Kimberlite magmas carry foreign rocks called xenoliths from Earth's mantle to the surface. Xenoliths are geologists' only samples from the deep Earth, and carry information about diamond growth conditions. The two most common types of xenoliths are peridotites and eclogites. Peridotite is the main constituent of the mantle beneath the crust and consists primarily of olivine. Eclogite, a very different rock consisting primarily of garnet and a green pyroxene, is formed by plate tectonics when basalt of the ocean crust founders into the mantle, may also contain some diamonds.

Diamond inclusions

Diamonds with inclusions are like little space capsules from the mantle: pristine mineral samples are protected by the diamond's indomitable embrace and transported to the surface by a volcanic rocket. Inclusions capture a picture of the rock and environment in which diamonds grow and indicate that garnet harzburgite and eclogite are the most common rocks in which diamonds have grown.

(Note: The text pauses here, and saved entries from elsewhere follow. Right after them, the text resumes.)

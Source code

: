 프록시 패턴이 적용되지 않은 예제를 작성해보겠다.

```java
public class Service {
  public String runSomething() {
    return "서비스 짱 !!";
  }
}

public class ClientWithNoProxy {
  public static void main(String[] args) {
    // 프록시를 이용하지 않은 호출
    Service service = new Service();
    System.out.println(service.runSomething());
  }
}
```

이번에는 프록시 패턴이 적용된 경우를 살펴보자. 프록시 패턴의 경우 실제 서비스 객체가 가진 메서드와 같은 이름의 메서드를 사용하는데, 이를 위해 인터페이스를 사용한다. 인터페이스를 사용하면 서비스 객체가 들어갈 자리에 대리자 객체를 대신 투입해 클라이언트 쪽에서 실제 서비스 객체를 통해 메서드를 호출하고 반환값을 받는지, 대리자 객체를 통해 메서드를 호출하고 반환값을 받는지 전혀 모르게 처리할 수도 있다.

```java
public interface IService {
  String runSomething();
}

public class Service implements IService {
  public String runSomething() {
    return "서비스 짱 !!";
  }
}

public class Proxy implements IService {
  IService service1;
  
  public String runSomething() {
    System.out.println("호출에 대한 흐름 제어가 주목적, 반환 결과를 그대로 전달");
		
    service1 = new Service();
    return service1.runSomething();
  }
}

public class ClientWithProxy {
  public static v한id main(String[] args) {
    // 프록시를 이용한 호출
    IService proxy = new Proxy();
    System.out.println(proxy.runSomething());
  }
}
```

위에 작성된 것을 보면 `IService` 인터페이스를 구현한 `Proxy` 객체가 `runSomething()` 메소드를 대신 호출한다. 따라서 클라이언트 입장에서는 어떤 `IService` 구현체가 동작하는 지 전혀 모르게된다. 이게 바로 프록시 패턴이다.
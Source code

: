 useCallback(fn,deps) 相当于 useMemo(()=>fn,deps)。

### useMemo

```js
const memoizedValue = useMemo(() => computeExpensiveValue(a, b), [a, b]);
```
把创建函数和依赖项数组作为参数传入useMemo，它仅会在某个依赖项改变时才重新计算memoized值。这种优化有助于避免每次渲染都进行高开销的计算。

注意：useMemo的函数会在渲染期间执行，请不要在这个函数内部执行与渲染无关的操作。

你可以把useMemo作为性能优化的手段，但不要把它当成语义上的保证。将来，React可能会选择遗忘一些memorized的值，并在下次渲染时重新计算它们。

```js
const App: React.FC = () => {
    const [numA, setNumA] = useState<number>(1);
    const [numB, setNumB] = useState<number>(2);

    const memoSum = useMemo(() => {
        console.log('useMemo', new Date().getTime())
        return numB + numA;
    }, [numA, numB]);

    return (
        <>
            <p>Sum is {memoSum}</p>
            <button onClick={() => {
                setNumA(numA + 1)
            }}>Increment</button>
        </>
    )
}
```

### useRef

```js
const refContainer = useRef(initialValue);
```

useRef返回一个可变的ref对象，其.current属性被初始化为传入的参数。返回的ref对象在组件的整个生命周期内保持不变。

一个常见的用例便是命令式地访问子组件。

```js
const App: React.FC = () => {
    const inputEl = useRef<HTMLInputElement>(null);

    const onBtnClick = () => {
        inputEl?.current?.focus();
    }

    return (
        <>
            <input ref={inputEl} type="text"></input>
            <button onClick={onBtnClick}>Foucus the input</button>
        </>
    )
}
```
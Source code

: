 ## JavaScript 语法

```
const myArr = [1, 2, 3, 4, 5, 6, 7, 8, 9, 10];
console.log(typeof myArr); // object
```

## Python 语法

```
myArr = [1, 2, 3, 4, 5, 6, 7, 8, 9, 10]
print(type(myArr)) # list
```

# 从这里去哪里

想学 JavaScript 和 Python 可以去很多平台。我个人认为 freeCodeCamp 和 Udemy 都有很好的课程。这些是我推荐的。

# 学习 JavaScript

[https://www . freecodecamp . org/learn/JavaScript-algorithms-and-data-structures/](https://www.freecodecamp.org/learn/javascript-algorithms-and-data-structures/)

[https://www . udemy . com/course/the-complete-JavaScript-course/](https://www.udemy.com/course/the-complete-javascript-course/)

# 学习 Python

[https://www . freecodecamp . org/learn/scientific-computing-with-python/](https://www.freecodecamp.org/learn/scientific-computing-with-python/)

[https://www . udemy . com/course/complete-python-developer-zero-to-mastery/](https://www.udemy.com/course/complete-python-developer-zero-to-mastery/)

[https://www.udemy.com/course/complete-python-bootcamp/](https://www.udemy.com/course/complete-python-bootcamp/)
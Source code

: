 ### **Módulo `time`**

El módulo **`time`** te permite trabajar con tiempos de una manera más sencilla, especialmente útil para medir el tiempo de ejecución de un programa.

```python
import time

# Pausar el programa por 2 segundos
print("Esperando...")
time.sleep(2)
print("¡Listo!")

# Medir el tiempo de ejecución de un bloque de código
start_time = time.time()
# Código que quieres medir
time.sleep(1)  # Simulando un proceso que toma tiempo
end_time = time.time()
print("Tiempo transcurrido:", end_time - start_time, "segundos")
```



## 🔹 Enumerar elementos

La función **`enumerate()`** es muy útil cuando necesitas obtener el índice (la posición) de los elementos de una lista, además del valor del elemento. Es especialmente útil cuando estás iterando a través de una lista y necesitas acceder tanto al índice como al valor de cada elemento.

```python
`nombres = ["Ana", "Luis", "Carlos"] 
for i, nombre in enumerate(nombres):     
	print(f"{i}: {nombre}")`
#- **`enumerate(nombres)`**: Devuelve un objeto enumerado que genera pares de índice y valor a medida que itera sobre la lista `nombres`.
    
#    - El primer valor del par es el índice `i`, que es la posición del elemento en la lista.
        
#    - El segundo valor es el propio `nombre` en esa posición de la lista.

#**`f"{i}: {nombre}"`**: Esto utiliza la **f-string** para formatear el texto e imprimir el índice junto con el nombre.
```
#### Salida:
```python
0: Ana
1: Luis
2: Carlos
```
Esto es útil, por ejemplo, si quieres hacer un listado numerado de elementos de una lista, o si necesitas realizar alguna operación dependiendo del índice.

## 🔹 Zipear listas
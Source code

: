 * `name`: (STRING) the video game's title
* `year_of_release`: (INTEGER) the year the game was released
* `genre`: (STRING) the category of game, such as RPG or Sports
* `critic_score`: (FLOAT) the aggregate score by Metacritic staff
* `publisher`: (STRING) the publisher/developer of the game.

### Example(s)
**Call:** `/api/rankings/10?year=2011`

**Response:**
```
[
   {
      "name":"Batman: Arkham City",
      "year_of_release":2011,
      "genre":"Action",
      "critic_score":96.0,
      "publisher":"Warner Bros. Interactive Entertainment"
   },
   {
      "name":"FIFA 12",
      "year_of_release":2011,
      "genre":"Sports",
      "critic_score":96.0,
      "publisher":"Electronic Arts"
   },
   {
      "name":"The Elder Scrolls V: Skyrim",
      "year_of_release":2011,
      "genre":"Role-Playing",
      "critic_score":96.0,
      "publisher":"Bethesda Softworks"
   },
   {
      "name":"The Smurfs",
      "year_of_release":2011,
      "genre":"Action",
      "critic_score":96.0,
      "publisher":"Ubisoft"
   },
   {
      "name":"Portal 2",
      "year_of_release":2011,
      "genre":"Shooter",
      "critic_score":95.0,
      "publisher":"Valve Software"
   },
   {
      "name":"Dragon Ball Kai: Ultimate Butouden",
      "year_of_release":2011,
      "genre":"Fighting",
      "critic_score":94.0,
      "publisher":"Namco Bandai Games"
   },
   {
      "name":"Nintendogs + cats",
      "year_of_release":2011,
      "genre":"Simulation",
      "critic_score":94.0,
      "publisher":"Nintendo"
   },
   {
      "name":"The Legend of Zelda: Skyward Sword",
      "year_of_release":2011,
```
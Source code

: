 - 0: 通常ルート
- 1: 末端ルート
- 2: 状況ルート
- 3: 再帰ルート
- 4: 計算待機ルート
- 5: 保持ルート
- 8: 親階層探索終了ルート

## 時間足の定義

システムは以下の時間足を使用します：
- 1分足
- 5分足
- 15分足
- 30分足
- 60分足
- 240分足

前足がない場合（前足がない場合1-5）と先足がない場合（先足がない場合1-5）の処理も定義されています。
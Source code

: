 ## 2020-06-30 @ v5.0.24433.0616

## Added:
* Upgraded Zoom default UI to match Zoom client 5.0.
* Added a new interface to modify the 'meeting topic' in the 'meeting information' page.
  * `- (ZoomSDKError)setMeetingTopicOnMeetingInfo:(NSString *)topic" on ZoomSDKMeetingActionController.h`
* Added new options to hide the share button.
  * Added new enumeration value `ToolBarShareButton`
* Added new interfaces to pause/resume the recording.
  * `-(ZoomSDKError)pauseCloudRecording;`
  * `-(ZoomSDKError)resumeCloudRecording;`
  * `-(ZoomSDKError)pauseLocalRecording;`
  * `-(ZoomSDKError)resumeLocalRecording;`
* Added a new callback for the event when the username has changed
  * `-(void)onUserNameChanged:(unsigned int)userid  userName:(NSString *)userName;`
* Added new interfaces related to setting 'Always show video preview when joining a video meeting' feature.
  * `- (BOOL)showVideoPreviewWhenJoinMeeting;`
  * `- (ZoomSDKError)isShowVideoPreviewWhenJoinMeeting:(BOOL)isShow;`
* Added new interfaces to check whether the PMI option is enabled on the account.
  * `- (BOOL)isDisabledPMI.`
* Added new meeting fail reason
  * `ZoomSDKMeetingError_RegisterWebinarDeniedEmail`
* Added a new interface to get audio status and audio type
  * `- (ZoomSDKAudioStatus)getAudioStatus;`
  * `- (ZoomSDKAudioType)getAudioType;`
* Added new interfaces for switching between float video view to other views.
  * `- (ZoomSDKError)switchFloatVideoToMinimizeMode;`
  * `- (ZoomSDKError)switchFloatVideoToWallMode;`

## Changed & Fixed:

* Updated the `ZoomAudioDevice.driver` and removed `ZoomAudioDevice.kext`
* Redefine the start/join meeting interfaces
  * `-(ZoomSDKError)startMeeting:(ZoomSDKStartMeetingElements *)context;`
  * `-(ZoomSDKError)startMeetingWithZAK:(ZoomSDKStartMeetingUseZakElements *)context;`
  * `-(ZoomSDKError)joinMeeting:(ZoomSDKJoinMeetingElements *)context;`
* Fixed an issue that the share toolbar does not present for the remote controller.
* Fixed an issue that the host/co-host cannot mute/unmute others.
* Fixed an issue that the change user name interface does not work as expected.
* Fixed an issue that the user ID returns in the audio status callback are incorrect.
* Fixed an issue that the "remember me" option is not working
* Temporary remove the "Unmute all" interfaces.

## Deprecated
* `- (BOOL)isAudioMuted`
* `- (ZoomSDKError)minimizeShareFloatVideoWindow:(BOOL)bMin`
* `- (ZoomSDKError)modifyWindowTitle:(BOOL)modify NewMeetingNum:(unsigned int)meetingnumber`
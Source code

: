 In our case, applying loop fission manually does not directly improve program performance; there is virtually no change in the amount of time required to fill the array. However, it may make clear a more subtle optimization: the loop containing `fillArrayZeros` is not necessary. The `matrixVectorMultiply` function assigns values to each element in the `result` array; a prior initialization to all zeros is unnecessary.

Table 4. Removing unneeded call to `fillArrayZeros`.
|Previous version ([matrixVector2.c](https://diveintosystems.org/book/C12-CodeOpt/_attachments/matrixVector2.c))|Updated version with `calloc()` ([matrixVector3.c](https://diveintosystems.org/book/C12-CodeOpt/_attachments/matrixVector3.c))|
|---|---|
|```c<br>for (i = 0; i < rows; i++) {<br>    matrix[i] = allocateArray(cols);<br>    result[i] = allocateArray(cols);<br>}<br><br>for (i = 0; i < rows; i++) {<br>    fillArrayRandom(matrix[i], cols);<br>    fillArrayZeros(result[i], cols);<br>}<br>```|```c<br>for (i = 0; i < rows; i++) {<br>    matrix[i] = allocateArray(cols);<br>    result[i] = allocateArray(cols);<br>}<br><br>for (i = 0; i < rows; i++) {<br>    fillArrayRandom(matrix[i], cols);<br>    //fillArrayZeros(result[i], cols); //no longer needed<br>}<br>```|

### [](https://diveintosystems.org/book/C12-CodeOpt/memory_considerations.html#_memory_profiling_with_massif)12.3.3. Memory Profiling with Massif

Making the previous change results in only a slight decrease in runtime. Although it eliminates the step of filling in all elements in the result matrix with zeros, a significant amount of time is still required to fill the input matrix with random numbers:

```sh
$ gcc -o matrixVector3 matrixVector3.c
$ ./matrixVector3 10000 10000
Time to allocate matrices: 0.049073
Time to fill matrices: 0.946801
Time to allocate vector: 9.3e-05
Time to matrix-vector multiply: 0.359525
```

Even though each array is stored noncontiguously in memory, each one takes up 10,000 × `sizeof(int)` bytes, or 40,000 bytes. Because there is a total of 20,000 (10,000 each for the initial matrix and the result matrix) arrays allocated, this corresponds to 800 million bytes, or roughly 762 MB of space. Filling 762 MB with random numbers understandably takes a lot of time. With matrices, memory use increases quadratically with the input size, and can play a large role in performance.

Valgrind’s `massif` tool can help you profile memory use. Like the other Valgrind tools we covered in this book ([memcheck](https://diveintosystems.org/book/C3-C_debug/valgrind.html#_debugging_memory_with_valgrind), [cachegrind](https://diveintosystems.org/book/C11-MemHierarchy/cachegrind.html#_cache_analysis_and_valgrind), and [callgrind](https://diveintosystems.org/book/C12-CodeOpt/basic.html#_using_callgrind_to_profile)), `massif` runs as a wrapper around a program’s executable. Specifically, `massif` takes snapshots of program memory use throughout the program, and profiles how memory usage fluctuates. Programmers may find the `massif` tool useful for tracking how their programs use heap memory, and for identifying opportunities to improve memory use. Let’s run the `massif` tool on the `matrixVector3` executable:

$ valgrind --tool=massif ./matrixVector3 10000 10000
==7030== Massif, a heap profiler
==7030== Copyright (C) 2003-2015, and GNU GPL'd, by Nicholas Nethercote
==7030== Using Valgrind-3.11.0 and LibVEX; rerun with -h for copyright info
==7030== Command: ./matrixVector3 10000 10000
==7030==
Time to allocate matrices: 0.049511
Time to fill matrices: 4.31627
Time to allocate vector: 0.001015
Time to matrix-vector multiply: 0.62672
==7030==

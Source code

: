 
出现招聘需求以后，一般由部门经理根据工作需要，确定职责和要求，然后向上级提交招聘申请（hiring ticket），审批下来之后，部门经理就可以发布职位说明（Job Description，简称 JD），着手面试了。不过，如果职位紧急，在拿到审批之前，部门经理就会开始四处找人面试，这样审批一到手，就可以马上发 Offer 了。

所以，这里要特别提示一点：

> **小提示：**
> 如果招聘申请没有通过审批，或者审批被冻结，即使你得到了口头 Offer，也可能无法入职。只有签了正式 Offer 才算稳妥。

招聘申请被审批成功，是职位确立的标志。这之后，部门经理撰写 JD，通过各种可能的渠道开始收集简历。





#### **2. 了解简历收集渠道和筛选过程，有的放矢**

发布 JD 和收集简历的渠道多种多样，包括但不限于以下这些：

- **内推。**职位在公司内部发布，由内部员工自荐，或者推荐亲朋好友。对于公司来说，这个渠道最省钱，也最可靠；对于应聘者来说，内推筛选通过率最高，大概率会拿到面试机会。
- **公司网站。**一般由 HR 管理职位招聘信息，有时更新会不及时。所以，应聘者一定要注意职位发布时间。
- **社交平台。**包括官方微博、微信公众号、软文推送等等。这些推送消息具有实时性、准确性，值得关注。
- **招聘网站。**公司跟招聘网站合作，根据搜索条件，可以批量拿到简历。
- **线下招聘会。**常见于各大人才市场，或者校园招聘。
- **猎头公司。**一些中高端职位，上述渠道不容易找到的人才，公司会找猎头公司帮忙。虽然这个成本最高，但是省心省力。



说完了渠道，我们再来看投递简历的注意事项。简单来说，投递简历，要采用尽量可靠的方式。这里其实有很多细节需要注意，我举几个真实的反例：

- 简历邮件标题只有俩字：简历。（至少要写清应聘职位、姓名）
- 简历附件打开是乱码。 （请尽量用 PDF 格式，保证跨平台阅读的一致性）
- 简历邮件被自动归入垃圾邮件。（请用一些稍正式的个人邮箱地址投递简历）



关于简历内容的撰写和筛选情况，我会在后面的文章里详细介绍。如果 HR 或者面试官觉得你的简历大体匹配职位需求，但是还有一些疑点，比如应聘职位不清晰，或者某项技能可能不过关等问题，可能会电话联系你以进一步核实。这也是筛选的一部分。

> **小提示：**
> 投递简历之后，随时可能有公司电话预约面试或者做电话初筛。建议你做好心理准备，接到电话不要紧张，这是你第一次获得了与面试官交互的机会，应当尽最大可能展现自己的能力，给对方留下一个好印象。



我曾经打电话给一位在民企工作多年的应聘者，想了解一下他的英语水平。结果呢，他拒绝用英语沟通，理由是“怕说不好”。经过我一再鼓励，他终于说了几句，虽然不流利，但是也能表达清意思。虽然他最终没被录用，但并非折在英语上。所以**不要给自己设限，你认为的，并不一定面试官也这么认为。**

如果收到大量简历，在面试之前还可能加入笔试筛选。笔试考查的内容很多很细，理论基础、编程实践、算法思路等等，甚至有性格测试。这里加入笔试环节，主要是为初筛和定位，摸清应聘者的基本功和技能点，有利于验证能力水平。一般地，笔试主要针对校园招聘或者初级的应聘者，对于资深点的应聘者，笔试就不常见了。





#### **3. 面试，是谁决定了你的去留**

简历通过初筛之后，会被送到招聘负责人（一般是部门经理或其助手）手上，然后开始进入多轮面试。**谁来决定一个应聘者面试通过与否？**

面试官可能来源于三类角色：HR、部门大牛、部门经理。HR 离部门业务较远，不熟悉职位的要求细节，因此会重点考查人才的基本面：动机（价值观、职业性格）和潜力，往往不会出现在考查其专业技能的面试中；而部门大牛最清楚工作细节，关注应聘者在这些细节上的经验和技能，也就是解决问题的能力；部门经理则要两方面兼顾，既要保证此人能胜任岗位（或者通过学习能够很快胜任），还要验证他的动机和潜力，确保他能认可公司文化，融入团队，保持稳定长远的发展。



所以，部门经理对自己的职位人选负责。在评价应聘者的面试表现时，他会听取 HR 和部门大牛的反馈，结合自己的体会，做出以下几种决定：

A single mineral inclusion rarely defines a specific rock, but two or more minerals may enable interpretation of rock associations and origin. Certain inclusion minerals are virtually unique to diamond sources and are thus sought in the exploration for diamonds.

Types of deposits

Geologic processes create two basic types of diamond deposits, referred to as primary and secondary sources. Primary sources are the kimberlite and lamproite pipes that raise diamonds from Earth's mantle, where they originate. Secondary sources, created by erosion, include such deposits as surface scatterings around a pipe, concentrations in river channels, and fluxes from rivers moved by wave action along ocean coasts, past and present.

Mining a pipe

Mining of a diamond-bearing pipe starts with the excavation of a pit into the pipe. In this process, called "open-pit" or "open-cast" mining, the initially loose and eventually hard ore material is removed with large hydraulic shovels and ore trucks. Hard rock is drilled and blasted with explosives so the broken material can be removed. When deep, rich ore warrants it, the mining goes underground with vertical shafts descending to horizontal drifts, or passageways that enter the pipe.

Processing diamond ore

Once a mining operation yields ore, the diamonds must be sorted from the other materials. This process relies primarily on diamond's high density. An old but effective method is to use a washing pan, which forces heavy minerals like diamond to the bottom and waste to the top. Cones and cyclones use swirling heavy fluids mixed with crushed ore to achieve density separations. Once 99 percent of the waste in the ore removed, further separations may use either a grease table or an x-ray separator. Final separation and sorting is done by eye.

Alluvial mining

Most of the diamond deposits first discovered were alluvial - concentrations in streambed or riverbed sand and gravel. They are still actively exploited in many ways, from the most primitive to the highly sophisticated. The goal is relatively simple: to find a location where moving water has deposited diamonds in the bottom of a channel, possibly in a pocket or cleft. Because rivers meander and drainage can change, the search for alluvial diamonds requires some geological knowledge and a lot of luck. The process involves removing the overlying barren ground, digging up the bearing ground, extracting the diamonds, and, nowadays, restoring the landscape when finished.

Conflict diamonds

Conflict diamonds are diamonds that originate from areas controlled by forces or factions opposed to legitimate and internationally recognized governments, and are used to fund military action in opposition to those governments. In 2000, the United Nations General Assembly adopted the "Kimberly Process" to stem the flow of conflict diamonds, protect the legitimate diamond industry and create and implement an international certification scheme for rough diamonds. In July 2000, the World Federation of Diamond Bourses and the International Diamond Manufacturers Association created the World Diamond Council to assist governments in creating a system of certified, non-conflict diamonds.